A lot of career advice seems to centre around pursuing your passion. This is great if you know what your passion is, but what if you don’t? It might help to think less about what you love and more about the things you don’t like.
Picture: Klearchos Kapoutsis
If you do have a clear idea of your passion in life, this might seem odd to you. But not everyone feels they have some greater, higher purpose. Some people may not be driven by any one vocation, but they still work hard and live happy, fulfilling lives. But most advice on picking or switching careers is usually focused on passion. If you’ve searched for your passion, and you still don’t know what it is, what else are you supposed to do? Career Development Specialist Lily Zhang suggests ruling out the things you don’t like instead:
Knowing what you don’t want can almost be as helpful as knowing what you want. Maybe you’re the kind of person who really can’t name what you find enjoyable, but who knows when you’ve encountered something you don’t like. That’s completely fine! Go with your strengths and start figuring out what doesn’t work for you.

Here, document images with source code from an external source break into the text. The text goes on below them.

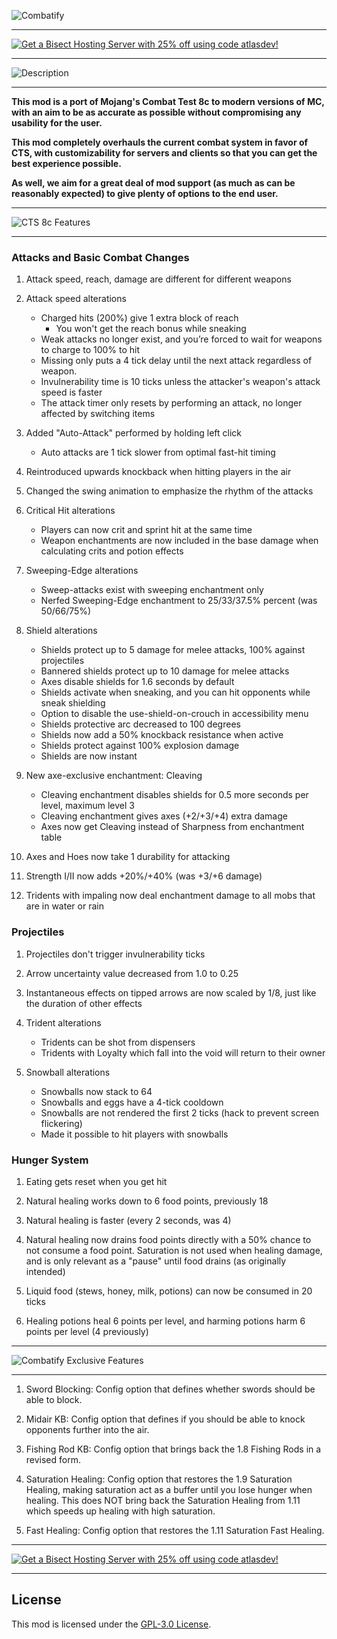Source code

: ![Combatify](https://www.bisecthosting.com/images/CF/Atlas_Combat/BH_Atlas_Combat_Header.webp)

***

[![Get a Bisect Hosting Server with 25% off using code atlasdev!](https://www.bisecthosting.com/images/CF/Atlas_Combat/BH_Atlas_Combat_Promo.webp)](https://bisecthosting.com/atlasdev)

***

![Description](https://www.bisecthosting.com/images/CF/Atlas_Combat/BH_Atlas_Combat_Description.webp)

***

**This mod is a port of Mojang's Combat Test 8c to modern versions of MC, with an aim to be as accurate as possible without compromising any usability for the user.**

**This mod completely overhauls the current combat system in favor of CTS, with customizability for servers and clients so that you can get the best experience possible.**

**As well, we aim for a great deal of mod support (as much as can be reasonably expected) to give plenty of options to the end user.**

***

![CTS 8c Features](https://www.bisecthosting.com/images/CF/Atlas_Combat/BH_Atlas_Combat_Features.webp)

***

### Attacks and Basic Combat Changes
1. Attack speed, reach, damage are different for different weapons
2. Attack speed alterations
    - Charged hits (200%) give 1 extra block of reach
        - You won't get the reach bonus while sneaking
    - Weak attacks no longer exist, and you’re forced to wait for weapons to charge to 100% to hit
    - Missing only puts a 4 tick delay until the next attack regardless of weapon.
    - Invulnerability time is 10 ticks unless the attacker's weapon's attack speed is faster
    - The attack timer only resets by performing an attack, no longer affected by switching items

3. Added "Auto-Attack" performed by holding left click
    - Auto attacks are 1 tick slower from optimal fast-hit timing

4. Reintroduced upwards knockback when hitting players in the air

5. Changed the swing animation to emphasize the rhythm of the attacks
6. Critical Hit alterations
    - Players can now crit and sprint hit at the same time
    - Weapon enchantments are now included in the base damage when calculating crits and potion effects

7. Sweeping-Edge alterations
    - Sweep-attacks exist with sweeping enchantment only
    - Nerfed Sweeping-Edge enchantment to 25/33/37.5% percent (was 50/66/75%)

8. Shield alterations
    - Shields protect up to 5 damage for melee attacks, 100% against projectiles
    - Bannered shields protect up to 10 damage for melee attacks
    - Axes disable shields for 1.6 seconds by default
    - Shields activate when sneaking, and you can hit opponents while sneak shielding
    - Option to disable the use-shield-on-crouch in accessibility menu
    - Shields protective arc decreased to 100 degrees
    - Shields now add a 50% knockback resistance when active
    - Shields protect against 100% explosion damage
    - Shields are now instant
9. New axe-exclusive enchantment: Cleaving
    - Cleaving enchantment disables shields for 0.5 more seconds per level, maximum level 3
    - Cleaving enchantment gives axes (+2/+3/+4) extra damage
    - Axes now get Cleaving instead of Sharpness from enchantment table
10. Axes and Hoes now take 1 durability for attacking
11. Strength I/II now adds +20%/+40% (was +3/+6 damage)

12. Tridents with impaling now deal enchantment damage to all mobs that are in water or rain


### Projectiles
1. Projectiles don't trigger invulnerability ticks
2. Arrow uncertainty value decreased from 1.0 to 0.25
3. Instantaneous effects on tipped arrows are now scaled by 1/8, just like the duration of other effects

4. Trident alterations
    - Tridents can be shot from dispensers
    - Tridents with Loyalty which fall into the void will return to their owner

5. Snowball alterations
    - Snowballs now stack to 64
    - Snowballs and eggs have a 4-tick cooldown
    - Snowballs are not rendered the first 2 ticks (hack to prevent screen flickering)
    - Made it possible to hit players with snowballs


### Hunger System
1. Eating gets reset when you get hit
2. Natural healing works down to 6 food points, previously 18
3. Natural healing is faster (every 2 seconds, was 4)

4. Natural healing now drains food points directly with a 50% chance to not consume a food point. Saturation is not used when healing damage, and is only relevant as a "pause" until food drains (as originally intended)

5. Liquid food (stews, honey, milk, potions) can now be consumed in 20 ticks

6. Healing potions heal 6 points per level, and harming potions harm 6 points per level (4 previously)

***

![Combatify Exclusive Features](https://www.bisecthosting.com/images/CF/Atlas_Combat/BH_Atlas_Combat_Exclusive.webp)

***

1. Sword Blocking: Config option that defines whether swords should be able to block.

2. Midair KB: Config option that defines if you should be able to knock opponents further into the air.

3. Fishing Rod KB: Config option that brings back the 1.8 Fishing Rods in a revised form.

4. Saturation Healing: Config option that restores the 1.9 Saturation Healing, making saturation act as a buffer until you lose hunger when healing. This does NOT bring back the Saturation Healing from 1.11 which speeds up healing with high saturation.

5. Fast Healing: Config option that restores the 1.11 Saturation Fast Healing.

***

[![Get a Bisect Hosting Server with 25% off using code atlasdev!](https://www.bisecthosting.com/images/CF/Atlas_Combat/BH_Atlas_Combat_Promo.webp)](https://bisecthosting.com/atlasdev)

***

## License

This mod is licensed under the [GPL-3.0 License](./LICENSE).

Your dislikes might be based on prior job experience, or it might be based on what you know about yourself. But listing the factors you find intolerable about a job, then ruling out jobs that include those factors, can help you narrow down your options.
Some of us know exactly what our passions are, but for others, that question is a lot more difficult. It might not come until later in life; it might not come at all. But I like Zhang’s advice because it offers a way for people who don’t know what they’re passionate about to find a job they at least enjoy.
Check out her full post for more insight.
Stop Asking Yourself “What’s My Passion” and Start Asking This Instead [The Muse]
Comments
4 responses to “If You Don’t Have A Passion, Rule Out What You Don’t Like Instead”
The whole “your job should be your passion” thing has always annoyed me. Perhaps it’s an American thing, because in years of working in Australia, the UK and mainland Europe I can think of very few people who are passionate about their jobs. Sure, plenty of people like their jobs, some love theirs, many tolerate theirs and still others hate theirs, but passion? Pretty bloody rare.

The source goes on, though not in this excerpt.